+++ DATA TO USE

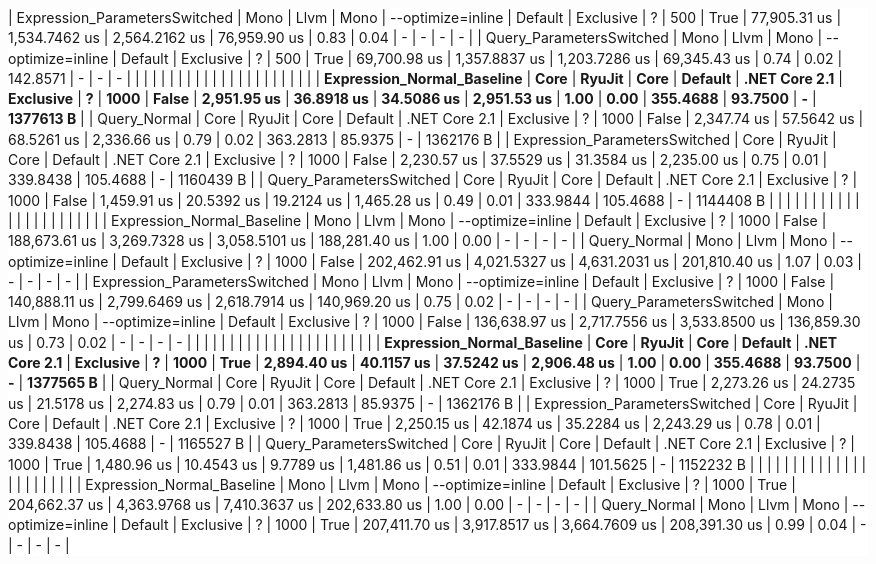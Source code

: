 | Expression_ParametersSwitched | Mono |   Llvm |    Mono | --optimize=inline |       Default | Exclusive |              ? |   500 |             True |    77,905.31 us |  1,534.7462 us |  2,564.2162 us |    76,959.90 us |  0.83 |    0.04 |         - |        - |       - |          - |
|      Query_ParametersSwitched | Mono |   Llvm |    Mono | --optimize=inline |       Default | Exclusive |              ? |   500 |             True |    69,700.98 us |  1,357.8837 us |  1,203.7286 us |    69,345.43 us |  0.74 |    0.02 |  142.8571 |        - |       - |          - |
|                               |      |        |         |                   |               |           |                |       |                  |                 |                |                |                 |       |         |           |          |         |            |
|    **Expression_Normal_Baseline** | **Core** | **RyuJit** |    **Core** |           **Default** | **.NET Core 2.1** | **Exclusive** |              **?** |  **1000** |            **False** |     **2,951.95 us** |     **36.8918 us** |     **34.5086 us** |     **2,951.53 us** |  **1.00** |    **0.00** |  **355.4688** |  **93.7500** |       **-** |  **1377613 B** |
|                  Query_Normal | Core | RyuJit |    Core |           Default | .NET Core 2.1 | Exclusive |              ? |  1000 |            False |     2,347.74 us |     57.5642 us |     68.5261 us |     2,336.66 us |  0.79 |    0.02 |  363.2813 |  85.9375 |       - |  1362176 B |
| Expression_ParametersSwitched | Core | RyuJit |    Core |           Default | .NET Core 2.1 | Exclusive |              ? |  1000 |            False |     2,230.57 us |     37.5529 us |     31.3584 us |     2,235.00 us |  0.75 |    0.01 |  339.8438 | 105.4688 |       - |  1160439 B |
|      Query_ParametersSwitched | Core | RyuJit |    Core |           Default | .NET Core 2.1 | Exclusive |              ? |  1000 |            False |     1,459.91 us |     20.5392 us |     19.2124 us |     1,465.28 us |  0.49 |    0.01 |  333.9844 | 105.4688 |       - |  1144408 B |
|                               |      |        |         |                   |               |           |                |       |                  |                 |                |                |                 |       |         |           |          |         |            |
|    Expression_Normal_Baseline | Mono |   Llvm |    Mono | --optimize=inline |       Default | Exclusive |              ? |  1000 |            False |   188,673.61 us |  3,269.7328 us |  3,058.5101 us |   188,281.40 us |  1.00 |    0.00 |         - |        - |       - |          - |
|                  Query_Normal | Mono |   Llvm |    Mono | --optimize=inline |       Default | Exclusive |              ? |  1000 |            False |   202,462.91 us |  4,021.5327 us |  4,631.2031 us |   201,810.40 us |  1.07 |    0.03 |         - |        - |       - |          - |
| Expression_ParametersSwitched | Mono |   Llvm |    Mono | --optimize=inline |       Default | Exclusive |              ? |  1000 |            False |   140,888.11 us |  2,799.6469 us |  2,618.7914 us |   140,969.20 us |  0.75 |    0.02 |         - |        - |       - |          - |
|      Query_ParametersSwitched | Mono |   Llvm |    Mono | --optimize=inline |       Default | Exclusive |              ? |  1000 |            False |   136,638.97 us |  2,717.7556 us |  3,533.8500 us |   136,859.30 us |  0.73 |    0.02 |         - |        - |       - |          - |
|                               |      |        |         |                   |               |           |                |       |                  |                 |                |                |                 |       |         |           |          |         |            |
|    **Expression_Normal_Baseline** | **Core** | **RyuJit** |    **Core** |           **Default** | **.NET Core 2.1** | **Exclusive** |              **?** |  **1000** |             **True** |     **2,894.40 us** |     **40.1157 us** |     **37.5242 us** |     **2,906.48 us** |  **1.00** |    **0.00** |  **355.4688** |  **93.7500** |       **-** |  **1377565 B** |
|                  Query_Normal | Core | RyuJit |    Core |           Default | .NET Core 2.1 | Exclusive |              ? |  1000 |             True |     2,273.26 us |     24.2735 us |     21.5178 us |     2,274.83 us |  0.79 |    0.01 |  363.2813 |  85.9375 |       - |  1362176 B |
| Expression_ParametersSwitched | Core | RyuJit |    Core |           Default | .NET Core 2.1 | Exclusive |              ? |  1000 |             True |     2,250.15 us |     42.1874 us |     35.2284 us |     2,243.29 us |  0.78 |    0.01 |  339.8438 | 105.4688 |       - |  1165527 B |
|      Query_ParametersSwitched | Core | RyuJit |    Core |           Default | .NET Core 2.1 | Exclusive |              ? |  1000 |             True |     1,480.96 us |     10.4543 us |      9.7789 us |     1,481.86 us |  0.51 |    0.01 |  333.9844 | 101.5625 |       - |  1152232 B |
|                               |      |        |         |                   |               |           |                |       |                  |                 |                |                |                 |       |         |           |          |         |            |
|    Expression_Normal_Baseline | Mono |   Llvm |    Mono | --optimize=inline |       Default | Exclusive |              ? |  1000 |             True |   204,662.37 us |  4,363.9768 us |  7,410.3637 us |   202,633.80 us |  1.00 |    0.00 |         - |        - |       - |          - |
|                  Query_Normal | Mono |   Llvm |    Mono | --optimize=inline |       Default | Exclusive |              ? |  1000 |             True |   207,411.70 us |  3,917.8517 us |  3,664.7609 us |   208,391.30 us |  0.99 |    0.04 |         - |        - |       - |          - |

++++++

● **HOW TO COMPLETE THIS TASK**: All lines above between those holding "188,673.61 us |" and "202,462.91 us |", inclusive, must be set down unchanged, and no other line may be included.

● **WRITTEN ANSWER**:
|    Expression_Normal_Baseline | Mono |   Llvm |    Mono | --optimize=inline |       Default | Exclusive |              ? |  1000 |            False |   188,673.61 us |  3,269.7328 us |  3,058.5101 us |   188,281.40 us |  1.00 |    0.00 |         - |        - |       - |          - |
|                  Query_Normal | Mono |   Llvm |    Mono | --optimize=inline |       Default | Exclusive |              ? |  1000 |            False |   202,462.91 us |  4,021.5327 us |  4,631.2031 us |   201,810.40 us |  1.07 |    0.03 |         - |        - |       - |          - |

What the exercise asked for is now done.